4 thoughts on “Steyr AUG NATO conversion

  1. Pingback: EmptorMaven » Blog Archive » Steyr AUG/A3 USA

  2. Pingback: EmptorMaven » Blog Archive » MSAR STG-556 vs AUG

  3. David Weller

    Help me, Obi Wan Emptor, you’re my only hope.

    Somehow, I think you and I are the only people to have ordered a NATO conversion stock (also got mine from CDNN). I trimmed down the “bump” on the stock (talk about committing yourself to a no-return scenario!) and started reassembling the receiver to the stock. Disappointingly, the receiver doesn’t seem to mesh properly into the stock, leaving me with a 1/8″ gap (maybe a little smaller). The problem is that I cannot get the receiver lock to go back into locked position now. This is quite frustrating, and I’m curious if you or anybody else you know of has had a similar problem. This is driving me nuts. My next option, I suppose, is to ship it to Steyr for a proper refitting (which means I will have to likely take off my TriggerTamer mod that I also made tonight on my NATO trigger pack).

  4. federalist

    The receiver can be sticky — it is, after all, a metal piece interfacing with a plastic piece. When installing the receiver don’t be afraid to lightly hammer the buttstock (with the pad installed) against a table to get the receiver seated. Just be sure the receiver lock tab is fully pushed out so you’re not hammering against that!

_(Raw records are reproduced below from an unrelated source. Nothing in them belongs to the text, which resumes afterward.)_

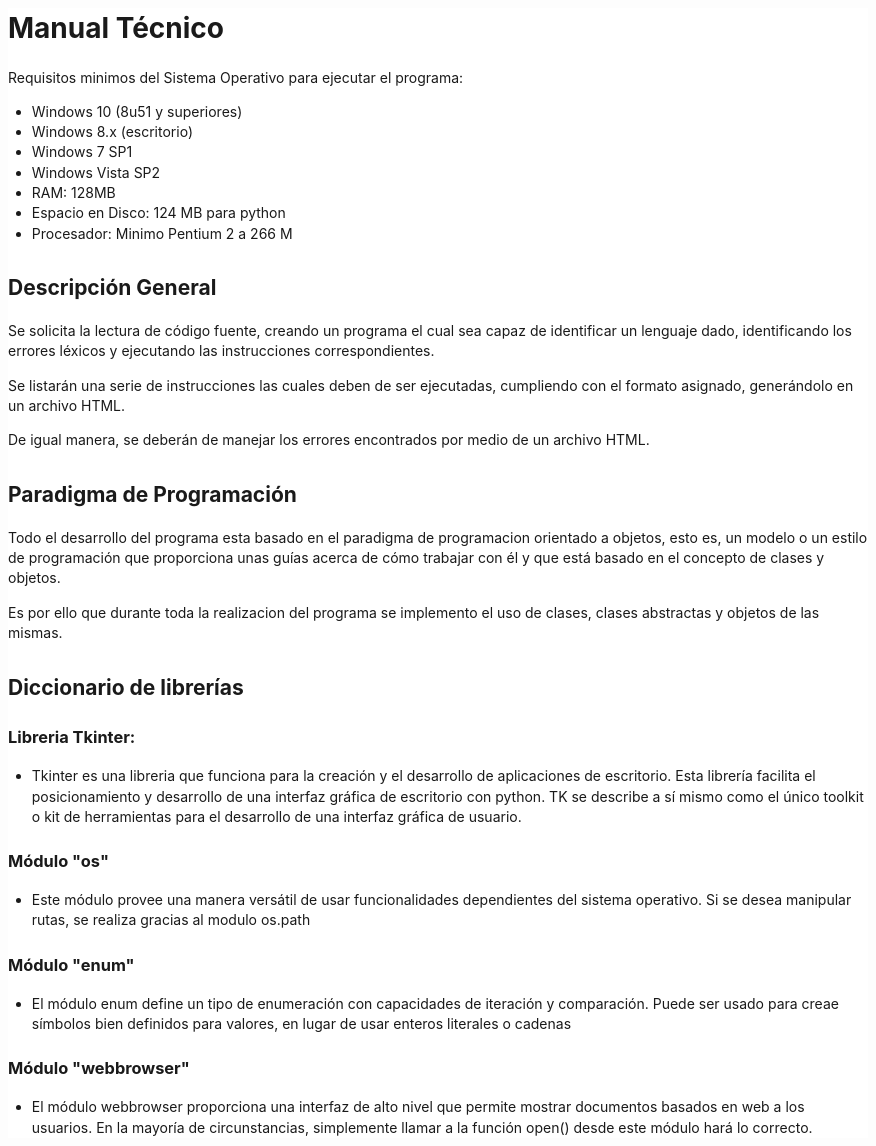 # **Manual Técnico**

Requisitos minimos del Sistema Operativo para ejecutar el programa:

- Windows 10 (8u51 y superiores)
- Windows 8.x (escritorio)
- Windows 7 SP1
- Windows Vista SP2
- RAM: 128MB
- Espacio en Disco: 124 MB para python
- Procesador: Minimo Pentium 2 a 266 M

## **Descripción General**

Se solicita la lectura de código fuente, creando un programa el cual sea capaz de identificar un lenguaje dado, identificando los errores léxicos y ejecutando las instrucciones correspondientes.

Se listarán una serie de instrucciones las cuales deben de ser ejecutadas, cumpliendo con el formato asignado, generándolo en un archivo HTML.

De igual manera, se deberán de manejar los errores encontrados por medio de un archivo HTML.

## **Paradigma de Programación**

Todo el desarrollo del programa esta basado en el paradigma de programacion orientado a objetos, esto es, un modelo o un estilo de programación que proporciona unas guías acerca de cómo trabajar con él y que está basado en el concepto de clases y objetos.

Es por ello que durante toda la realizacion del programa se implemento el uso de clases, clases abstractas y objetos de las mismas.

## **Diccionario de librerías**

### Libreria Tkinter:
- Tkinter es una libreria que funciona para la creación y el desarrollo de aplicaciones de escritorio. Esta librería facilita el posicionamiento y desarrollo de una interfaz gráfica de escritorio con python. TK se describe a sí mismo como el único toolkit o kit de herramientas para el desarrollo de una interfaz gráfica de usuario.

### Módulo "os"
- Este módulo provee una manera versátil de usar funcionalidades dependientes del sistema operativo. Si se desea manipular rutas, se realiza gracias al modulo os.path

### Módulo "enum"
- El módulo enum define un tipo de enumeración con capacidades de iteración y comparación. Puede ser usado para creae símbolos bien definidos para valores, en lugar de usar enteros literales o cadenas

### Módulo "webbrowser"
- El módulo webbrowser proporciona una interfaz de alto nivel que permite mostrar documentos basados en web a los usuarios. En la mayoría de circunstancias, simplemente llamar a la función open() desde este módulo hará lo correcto.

    Of course the receiver locking tab is the final confirmation that it fits. If you can’t get the receiver far enough in to push the lock tab back in place (and that can take some light tapping with a rubber mallet the first few times too!) then you do have a fitment problem.

    Fortunately, Steyr’s service is excellent. I’m sure they wouldn’t mind working on your gun even with the TriggerTamer installed. If you do have to send it in be sure to first carefully examine your NATO stock’s trigger and the NATO trigger pack’s return spring so you can have them fix any deficiencies in those too.